How to help a 7-year-old who hates reading
When your kid says they hate reading, the reason matters more than the volume. A few honest things that help, and what to stop doing.

A 7-year-old saying “I hate reading” is one of the more upsetting things to hear if you grew up loving books. The good news is that almost no 7-year-old actually hates reading itself. They hate something about the way reading shows up in their life. Once you figure out which thing, fixing it is usually fast.
First, take it less personally
Reading at 7 is a battleground for a lot of families. School expects it daily. Bedtime depends on it. You measure your kid by it without meaning to. So when they push back, it can feel like they're rejecting books, the school system, and your good parenting all at once.
They're almost never doing any of that. They're just telling you that reading, in its current shape, is unpleasant. The fact that they're naming it is helpful. Quieter kids would just shut down.
Figure out which kind of “hate” it is
A 7-year-old who hates reading is usually one of four kids. The fix is different for each, and there's often more than one thing going on at once.
| What you see | What's usually underneath, and what helps |
|---|---|
| Says “it's too hard,” stares at the page | Decoding still catching up. Drop the book level by one or two. Read to them more. |
| Says “it's boring,” drifts off after a page | Wrong material. Let them pick: graphic novels, joke books, anything about their current obsession. |
| Says “I'm bad at it,” gets upset or refuses | Confidence hit, often from comparison. Stop tracking minutes. Stop comparing to siblings. Pause for two weeks. |
| Avoids all text, even simple signs and menus | Could be a learning difference. Worth mentioning to their teacher, calmly. |
Let them read what they actually want
If a 7-year-old says they hate reading but will spend an hour with a Garfield book, a Pokémon strategy guide, or the back of a cereal box, they don't hate reading. They hate the books being put in front of them.
Concrete things that work surprisingly well:
- Graphic novels. Dog Man, Babymouse, Investigators, El Deafo. These build vocabulary and reading stamina exactly as well as chapter books, despite what some teachers will tell you.
- Books about their obsession. If they love sharks, get the encyclopedia of sharks. If they love Roblox, there are books.
- Joke books, gross-out books, the Guinness Book of World Records. Cheap, fast, no plot pressure.
- Audiobooks. Listening to a story is also reading work. The vocabulary, the listening, the comprehension is all there.
A library card and a weekly visit where they pick anything is the highest-leverage move. Anything they finish counts.
Read to them more, not less
When a kid says they hate reading, parents often double down on making them read. The opposite move usually works better. Read to them. Big chapter books they couldn't read themselves. With voices.
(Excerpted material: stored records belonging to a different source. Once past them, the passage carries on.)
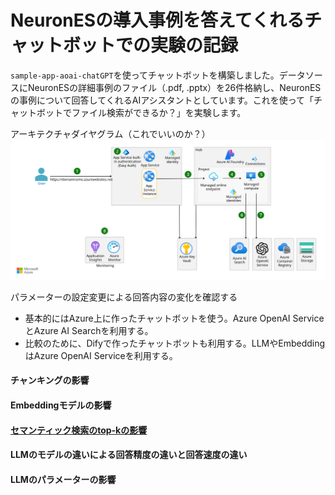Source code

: # NeuronESの導入事例を答えてくれるチャットボットでの実験の記録
`sample-app-aoai-chatGPT`を使ってチャットボットを構築しました。データソースにNeuronESの詳細事例のファイル（.pdf, .pptx）を26件格納し、NeuronESの事例について回答してくれるAIアシスタントとしています。これを使って「チャットボットでファイル検索ができるか？」を実験します。

アーキテクチャダイヤグラム（これでいいのか？）<br>
<img src="./image/openai-end-to-end-basic.svg" alt="Example SVG" width="800">





パラメーターの設定変更による回答内容の変化を確認する
- 基本的にはAzure上に作ったチャットボットを使う。Azure OpenAI ServiceとAzure AI Searchを利用する。
- 比較のために、Difyで作ったチャットボットも利用する。LLMやEmbeddingはAzure OpenAI Serviceを利用する。

#### チャンキングの影響
#### Embeddingモデルの影響
#### [セマンティック検索のtop-kの影響](./research-semantic-search.md)
#### LLMのモデルの違いによる回答精度の違いと回答速度の違い
#### LLMのパラメーターの影響





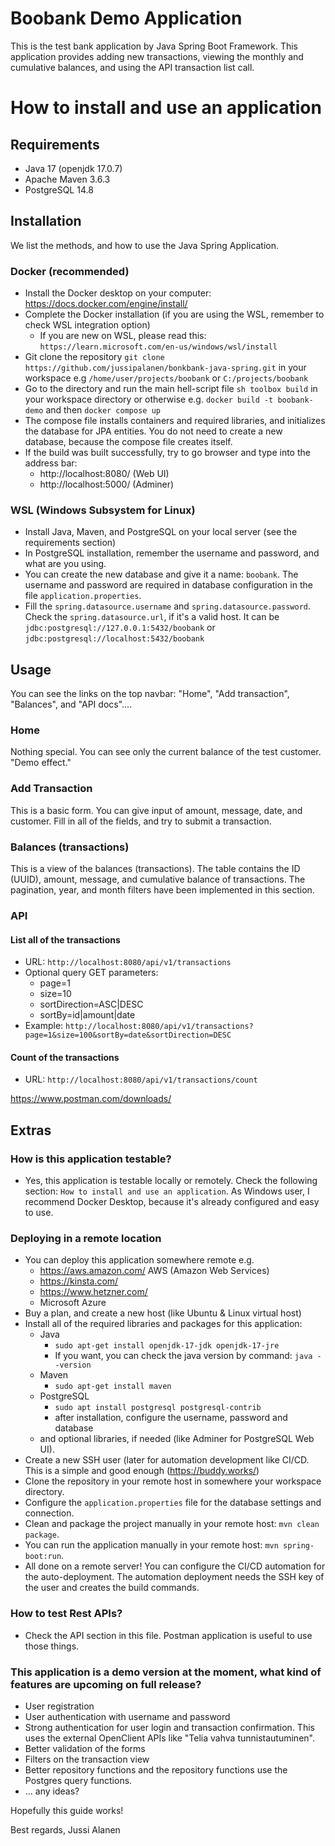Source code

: # Boobank Demo Application
This is the test bank application by Java Spring Boot Framework. This application provides adding new transactions, viewing the monthly and cumulative balances, and using the API transaction list call.

# How to install and use an application

## Requirements
- Java 17 (openjdk 17.0.7)
- Apache Maven 3.6.3
- PostgreSQL 14.8

## Installation

We list the methods, and how to use the Java Spring Application.

### Docker (recommended)
- Install the Docker desktop on your computer: https://docs.docker.com/engine/install/
- Complete the Docker installation (if you are using the WSL, remember to check WSL integration option)
    - If you are new on WSL, please read this: `https://learn.microsoft.com/en-us/windows/wsl/install`
- Git clone the repository `git clone https://github.com/jussipalanen/bonkbank-java-spring.git` in your workspace e.g `/home/user/projects/boobank` or `C:/projects/boobank`
- Go to the directory and run the main hell-script file `sh toolbox build` in your workspace directory or otherwise e.g.
`docker build -t boobank-demo` and then `docker compose up`
- The compose file installs containers and required libraries, and initializes the database for JPA entities. You do not need to create a new database, because the compose file creates itself.
- If the build was built successfully, try to go browser and type into the address bar: 
    - http://localhost:8080/ (Web UI)
    - http://localhost:5000/ (Adminer)

### WSL (Windows Subsystem for Linux)
- Install Java, Maven, and PostgreSQL on your local server (see the requirements section)
- In PostgreSQL installation, remember the username and password, and what are you using. 
- You can create the new database and give it a name: `boobank`. The username and password are required in database configuration in the file `application.properties`. 
- Fill the `spring.datasource.username` and `spring.datasource.password`. Check the `spring.datasource.url`, if it's a valid host. It can be `jdbc:postgresql://127.0.0.1:5432/boobank` or `jdbc:postgresql://localhost:5432/boobank`

## Usage
You can see the links on the top navbar: "Home", "Add transaction", "Balances", and "API docs"....
### Home
Nothing special. You can see only the current balance of the test customer. "Demo effect."

### Add Transaction
This is a basic form. You can give input of amount, message, date, and customer. Fill in all of the fields, and try to submit a transaction. 

### Balances (transactions)
This is a view of the balances (transactions). The table contains the ID (UUID), amount, message, and cumulative balance of transactions. The pagination, year, and month filters have been implemented in this section.


### API
#### List all of the transactions
- URL: `http://localhost:8080/api/v1/transactions`
- Optional query GET parameters:
    - page=1
    - size=10
    - sortDirection=ASC|DESC
    - sortBy=id|amount|date
- Example: `http://localhost:8080/api/v1/transactions?page=1&size=100&sortBy=date&sortDirection=DESC`

#### Count of the transactions
- URL: `http://localhost:8080/api/v1/transactions/count`

https://www.postman.com/downloads/


## Extras

### How is this application testable?
- Yes, this application is testable locally or remotely. Check the following section: `How to install and use an application`. As Windows user, I recommend Docker Desktop, because it's already configured and easy to use.

### Deploying in a remote location
- You can deploy this application somewhere remote e.g. 
    - https://aws.amazon.com/ AWS (Amazon Web Services) 
    - https://kinsta.com/
    - https://www.hetzner.com/
    - Microsoft Azure
- Buy a plan, and create a new host (like Ubuntu & Linux virtual host)
- Install all of the required libraries and packages for this application: 
    - Java
        - `sudo apt-get install openjdk-17-jdk openjdk-17-jre`
        - If you want, you can check the java version by command: `java --version`
    - Maven
        - `sudo apt-get install maven`
    - PostgreSQL
        - `sudo apt install postgresql postgresql-contrib`
        - after installation, configure the username, password and database 
    - and optional libraries, if needed (like Adminer for PostgreSQL Web UI).
- Create a new SSH user (later for automation development like CI/CD. This is a simple and good enough (https://buddy.works/)
- Clone the repository in your remote host in somewhere your workspace directory.
- Configure the `application.properties` file for the database settings and connection.
- Clean and package the project manually in your remote host: `mvn clean package`. 
- You can run the application manually in your remote host: `mvn spring-boot:run`. 
- All done on a remote server! You can configure the CI/CD automation for the auto-deployment. The automation deployment needs the SSH key of the user and creates the build commands.


### How to test Rest APIs?
- Check the API section in this file. Postman application is useful to use those things.

### This application is a demo version at the moment, what kind of features are upcoming on full release?
- User registration
- User authentication with username and password
- Strong authentication for user login and transaction confirmation. This uses the external OpenClient APIs like "Telia vahva tunnistautuminen".
- Better validation of the forms
- Filters on the transaction view
- Better repository functions and the repository functions use the Postgres query functions.
- ... any ideas?

Hopefully this guide works! 

Best regards,
Jussi Alanen
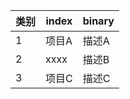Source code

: | 类别 | index   | binary     |
| ---- | ------ | ---------- |
| 1    | 项目A  | 描述A      |
| 2    | xxxx  | 描述B      |
| 3    | 项目C  | 描述C      |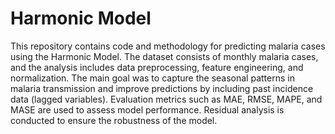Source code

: # Harmonic Model
This repository contains code and methodology for predicting malaria cases using the Harmonic Model. The dataset consists of monthly malaria cases, and the analysis includes data preprocessing, feature engineering, and normalization. The main goal was to capture the seasonal patterns in malaria transmission and improve predictions by including past incidence data (lagged variables). Evaluation metrics such as MAE, RMSE, MAPE, and MASE are used to assess model performance. Residual analysis is conducted to ensure the robustness of the model.
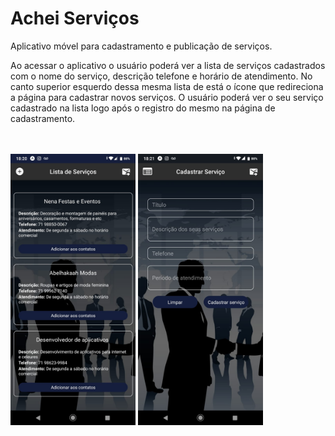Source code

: # Achei Serviços

Aplicativo móvel para cadastramento e publicação de serviços.


 Ao acessar o aplicativo o usuário poderá ver a lista de serviços cadastrados com o nome do serviço, descrição telefone e horário de atendimento. No canto superior esquerdo dessa mesma lista de está o ícone que redireciona a página para cadastrar novos serviços. O usuário poderá ver o seu serviço cadastrado na lista logo após o registro do mesmo na página de cadastramento.

<br><br>
<img src='./imgREADME/lista.jpeg' width='200'>
<img src='./imgREADME/cadastramento.jpeg' width='200'>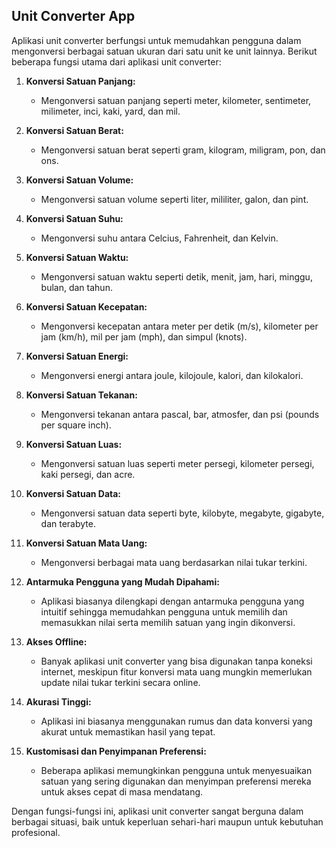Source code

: ## Unit Converter App

Aplikasi unit converter berfungsi untuk memudahkan pengguna dalam mengonversi berbagai satuan ukuran dari satu unit ke unit lainnya. Berikut beberapa fungsi utama dari aplikasi unit converter:

1. **Konversi Satuan Panjang:**
   - Mengonversi satuan panjang seperti meter, kilometer, sentimeter, milimeter, inci, kaki, yard, dan mil.

2. **Konversi Satuan Berat:**
   - Mengonversi satuan berat seperti gram, kilogram, miligram, pon, dan ons.

3. **Konversi Satuan Volume:**
   - Mengonversi satuan volume seperti liter, mililiter, galon, dan pint.

4. **Konversi Satuan Suhu:**
   - Mengonversi suhu antara Celcius, Fahrenheit, dan Kelvin.

5. **Konversi Satuan Waktu:**
   - Mengonversi satuan waktu seperti detik, menit, jam, hari, minggu, bulan, dan tahun.

6. **Konversi Satuan Kecepatan:**
   - Mengonversi kecepatan antara meter per detik (m/s), kilometer per jam (km/h), mil per jam (mph), dan simpul (knots).

7. **Konversi Satuan Energi:**
   - Mengonversi energi antara joule, kilojoule, kalori, dan kilokalori.

8. **Konversi Satuan Tekanan:**
   - Mengonversi tekanan antara pascal, bar, atmosfer, dan psi (pounds per square inch).

9. **Konversi Satuan Luas:**
   - Mengonversi satuan luas seperti meter persegi, kilometer persegi, kaki persegi, dan acre.

10. **Konversi Satuan Data:**
    - Mengonversi satuan data seperti byte, kilobyte, megabyte, gigabyte, dan terabyte.

11. **Konversi Satuan Mata Uang:**
    - Mengonversi berbagai mata uang berdasarkan nilai tukar terkini.

12. **Antarmuka Pengguna yang Mudah Dipahami:**
    - Aplikasi biasanya dilengkapi dengan antarmuka pengguna yang intuitif sehingga memudahkan pengguna untuk memilih dan memasukkan nilai serta memilih satuan yang ingin dikonversi.

13. **Akses Offline:**
    - Banyak aplikasi unit converter yang bisa digunakan tanpa koneksi internet, meskipun fitur konversi mata uang mungkin memerlukan update nilai tukar terkini secara online.

14. **Akurasi Tinggi:**
    - Aplikasi ini biasanya menggunakan rumus dan data konversi yang akurat untuk memastikan hasil yang tepat.

15. **Kustomisasi dan Penyimpanan Preferensi:**
    - Beberapa aplikasi memungkinkan pengguna untuk menyesuaikan satuan yang sering digunakan dan menyimpan preferensi mereka untuk akses cepat di masa mendatang.

Dengan fungsi-fungsi ini, aplikasi unit converter sangat berguna dalam berbagai situasi, baik untuk keperluan sehari-hari maupun untuk kebutuhan profesional.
At bedtime, in the car, while they eat.
This does several things at once. It associates reading with being close to you. It builds vocabulary they don't have to fight for. And it shows them what reading is for, which is the part the daily five-minute decoding practice can completely lose.
If you stop the practice reading entirely for a few weeks and just read to them every night, you will not ruin their education. You will probably help.
What doesn't work
A few things parents try, with the best intentions, that tend to make it worse.
Bribery. “If you read for 20 minutes you can have screens.” The kid learns that reading is the price of the thing they actually want. Reading becomes more aversive, not less.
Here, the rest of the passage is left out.